Promovieren mit Stipendium: Bald gibt es mehr Geld, doch für weniger Kandidaten

Die Förderwerke heben die Stipendiensätze für Doktoranden an: zum ersten Mal seit 2016. Aber weil das BMBF nicht genug Geld gibt, dürfte gleichzeitig die Anzahl der Geförderten sinken.

Wer auch nach der Masterarbeit Lust hat, seine Forschungsfragen zu vertiefen, spielt meist mit dem Gedanken einer Promotion. An der Frage der Finanzierung entscheidet sich dann, ob man als Absolvent:in wirklich diesen Weg einschlägt. Da die Stellen für Mitarbeitende, die eine Promotion verfolgen, bei Professor:innen rar sind, müssen oft andere Geldquellen gesucht werden: Manche werden in Drittmittelprojekten untergebracht, andere erhalten ein Promotionsstipendium eines Begabtenförderungswerks.

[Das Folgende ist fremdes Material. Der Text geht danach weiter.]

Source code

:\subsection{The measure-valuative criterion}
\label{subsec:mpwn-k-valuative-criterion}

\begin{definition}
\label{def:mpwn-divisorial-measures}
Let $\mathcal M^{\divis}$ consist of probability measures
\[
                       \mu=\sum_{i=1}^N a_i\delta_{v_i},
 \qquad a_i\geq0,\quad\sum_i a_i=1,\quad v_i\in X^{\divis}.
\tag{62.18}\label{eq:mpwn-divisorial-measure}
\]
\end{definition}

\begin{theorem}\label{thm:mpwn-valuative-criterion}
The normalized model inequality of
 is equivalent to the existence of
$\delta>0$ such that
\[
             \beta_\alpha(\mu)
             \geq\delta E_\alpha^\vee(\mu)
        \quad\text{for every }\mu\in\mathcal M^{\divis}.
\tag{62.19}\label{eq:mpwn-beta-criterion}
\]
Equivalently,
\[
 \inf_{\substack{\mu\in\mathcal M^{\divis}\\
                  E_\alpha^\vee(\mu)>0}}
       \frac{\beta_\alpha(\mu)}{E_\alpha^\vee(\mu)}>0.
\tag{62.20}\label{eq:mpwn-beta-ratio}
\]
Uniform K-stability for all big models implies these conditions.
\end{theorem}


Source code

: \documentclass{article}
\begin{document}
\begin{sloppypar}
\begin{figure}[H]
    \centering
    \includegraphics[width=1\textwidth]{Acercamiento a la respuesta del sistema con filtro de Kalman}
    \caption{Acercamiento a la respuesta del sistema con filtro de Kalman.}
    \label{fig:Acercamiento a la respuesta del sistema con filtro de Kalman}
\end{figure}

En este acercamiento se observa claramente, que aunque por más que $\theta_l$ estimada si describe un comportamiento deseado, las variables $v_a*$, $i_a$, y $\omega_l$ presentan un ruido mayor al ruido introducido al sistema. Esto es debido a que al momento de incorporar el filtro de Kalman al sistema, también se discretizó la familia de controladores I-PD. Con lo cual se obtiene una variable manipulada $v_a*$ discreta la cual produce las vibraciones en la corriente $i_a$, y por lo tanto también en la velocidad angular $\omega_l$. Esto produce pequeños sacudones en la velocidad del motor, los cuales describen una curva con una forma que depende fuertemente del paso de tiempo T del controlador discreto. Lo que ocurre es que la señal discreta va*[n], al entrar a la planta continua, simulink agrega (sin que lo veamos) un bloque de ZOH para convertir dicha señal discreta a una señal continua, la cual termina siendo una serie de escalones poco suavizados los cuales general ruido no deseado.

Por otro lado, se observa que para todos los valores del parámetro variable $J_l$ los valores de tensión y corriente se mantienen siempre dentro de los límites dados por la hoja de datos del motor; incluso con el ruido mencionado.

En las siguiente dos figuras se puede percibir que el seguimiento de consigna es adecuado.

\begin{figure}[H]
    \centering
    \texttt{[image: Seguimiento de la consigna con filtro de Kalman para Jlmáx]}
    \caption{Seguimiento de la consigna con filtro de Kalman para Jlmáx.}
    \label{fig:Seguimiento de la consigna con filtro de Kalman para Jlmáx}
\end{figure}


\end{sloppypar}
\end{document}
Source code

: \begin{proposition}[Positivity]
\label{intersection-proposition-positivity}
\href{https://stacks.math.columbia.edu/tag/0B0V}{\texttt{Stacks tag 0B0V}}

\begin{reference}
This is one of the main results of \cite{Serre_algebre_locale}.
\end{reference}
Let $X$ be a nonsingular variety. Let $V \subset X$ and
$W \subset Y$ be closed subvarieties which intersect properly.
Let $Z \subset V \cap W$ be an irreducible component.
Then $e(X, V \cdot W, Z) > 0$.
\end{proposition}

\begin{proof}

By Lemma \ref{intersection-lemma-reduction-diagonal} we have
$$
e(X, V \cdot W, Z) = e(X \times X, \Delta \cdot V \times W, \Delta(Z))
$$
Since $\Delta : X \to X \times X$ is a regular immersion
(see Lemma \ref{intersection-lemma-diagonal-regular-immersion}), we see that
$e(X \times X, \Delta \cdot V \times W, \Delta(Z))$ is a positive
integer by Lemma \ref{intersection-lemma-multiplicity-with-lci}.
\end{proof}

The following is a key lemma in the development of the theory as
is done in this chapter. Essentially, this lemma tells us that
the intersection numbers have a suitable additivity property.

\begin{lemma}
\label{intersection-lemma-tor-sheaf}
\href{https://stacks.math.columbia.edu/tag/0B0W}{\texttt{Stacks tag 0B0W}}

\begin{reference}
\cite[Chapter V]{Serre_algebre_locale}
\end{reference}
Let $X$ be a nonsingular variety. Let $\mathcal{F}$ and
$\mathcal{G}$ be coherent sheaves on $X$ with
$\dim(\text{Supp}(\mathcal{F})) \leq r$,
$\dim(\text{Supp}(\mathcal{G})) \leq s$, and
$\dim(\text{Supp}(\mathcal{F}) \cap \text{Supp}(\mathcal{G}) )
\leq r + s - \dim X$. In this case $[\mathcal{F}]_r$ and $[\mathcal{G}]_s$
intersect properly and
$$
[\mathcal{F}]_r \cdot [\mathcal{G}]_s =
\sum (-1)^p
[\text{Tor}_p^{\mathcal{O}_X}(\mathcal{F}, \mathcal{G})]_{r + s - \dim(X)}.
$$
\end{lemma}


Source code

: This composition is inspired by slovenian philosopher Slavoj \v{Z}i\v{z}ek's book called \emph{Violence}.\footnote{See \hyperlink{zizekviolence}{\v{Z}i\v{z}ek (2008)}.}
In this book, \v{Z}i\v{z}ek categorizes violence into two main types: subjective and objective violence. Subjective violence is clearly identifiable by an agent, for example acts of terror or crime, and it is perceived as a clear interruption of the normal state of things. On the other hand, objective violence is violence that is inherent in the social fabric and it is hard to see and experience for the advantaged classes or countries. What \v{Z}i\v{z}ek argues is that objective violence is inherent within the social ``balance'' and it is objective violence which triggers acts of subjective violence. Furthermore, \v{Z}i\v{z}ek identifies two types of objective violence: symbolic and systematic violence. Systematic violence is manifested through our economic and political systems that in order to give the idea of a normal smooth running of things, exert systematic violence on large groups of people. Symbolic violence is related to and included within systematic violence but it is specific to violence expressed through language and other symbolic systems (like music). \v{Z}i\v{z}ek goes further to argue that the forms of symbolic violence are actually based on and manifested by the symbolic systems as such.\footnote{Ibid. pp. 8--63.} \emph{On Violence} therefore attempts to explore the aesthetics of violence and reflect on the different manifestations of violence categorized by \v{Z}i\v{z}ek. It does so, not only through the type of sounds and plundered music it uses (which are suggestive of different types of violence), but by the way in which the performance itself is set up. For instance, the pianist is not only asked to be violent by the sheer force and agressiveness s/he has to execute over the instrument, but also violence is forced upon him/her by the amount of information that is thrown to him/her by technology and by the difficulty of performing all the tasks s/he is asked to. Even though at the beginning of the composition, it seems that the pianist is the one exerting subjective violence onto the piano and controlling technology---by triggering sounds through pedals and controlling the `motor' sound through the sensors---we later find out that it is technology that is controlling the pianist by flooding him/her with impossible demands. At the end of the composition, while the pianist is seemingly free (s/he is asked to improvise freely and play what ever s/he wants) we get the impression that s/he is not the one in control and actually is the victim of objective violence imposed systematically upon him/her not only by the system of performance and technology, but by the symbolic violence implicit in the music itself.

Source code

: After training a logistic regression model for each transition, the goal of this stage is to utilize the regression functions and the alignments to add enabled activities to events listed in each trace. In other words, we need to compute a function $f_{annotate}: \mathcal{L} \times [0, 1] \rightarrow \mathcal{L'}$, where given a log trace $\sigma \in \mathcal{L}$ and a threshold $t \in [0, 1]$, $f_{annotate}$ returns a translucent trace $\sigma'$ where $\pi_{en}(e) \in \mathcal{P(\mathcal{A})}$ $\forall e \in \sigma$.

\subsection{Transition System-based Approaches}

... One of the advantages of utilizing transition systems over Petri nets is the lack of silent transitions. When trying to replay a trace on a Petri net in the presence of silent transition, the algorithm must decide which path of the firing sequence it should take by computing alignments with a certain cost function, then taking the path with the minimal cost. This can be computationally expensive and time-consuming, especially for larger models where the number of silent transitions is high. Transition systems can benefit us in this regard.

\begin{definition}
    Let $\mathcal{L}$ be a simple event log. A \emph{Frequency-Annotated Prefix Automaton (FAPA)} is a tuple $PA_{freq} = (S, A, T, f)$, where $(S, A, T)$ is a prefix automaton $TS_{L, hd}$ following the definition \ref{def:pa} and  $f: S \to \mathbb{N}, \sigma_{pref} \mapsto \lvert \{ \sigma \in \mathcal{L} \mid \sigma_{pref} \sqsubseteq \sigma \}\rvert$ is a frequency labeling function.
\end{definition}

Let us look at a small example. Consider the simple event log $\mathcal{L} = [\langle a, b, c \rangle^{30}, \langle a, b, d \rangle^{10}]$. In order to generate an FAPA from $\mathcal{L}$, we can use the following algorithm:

Für alle, die individuell, also mittels Stipendium promovieren oder dies planen, gibt es Neuigkeiten vom Bundesforschungsministerium (BMBF), wie die Hochschulzeitschrift „Forschung und Lehre“ jetzt berichtete. Auf Druck der 13 Begabtenförderungswerke – darunter etwa die Studienstiftung des deutschen Volkes oder die parteigebundenen Stiftungen –werden ab kommendem Oktober bis zum Herbst 2025 die Fördersätze angesichts der Inflation erhöht.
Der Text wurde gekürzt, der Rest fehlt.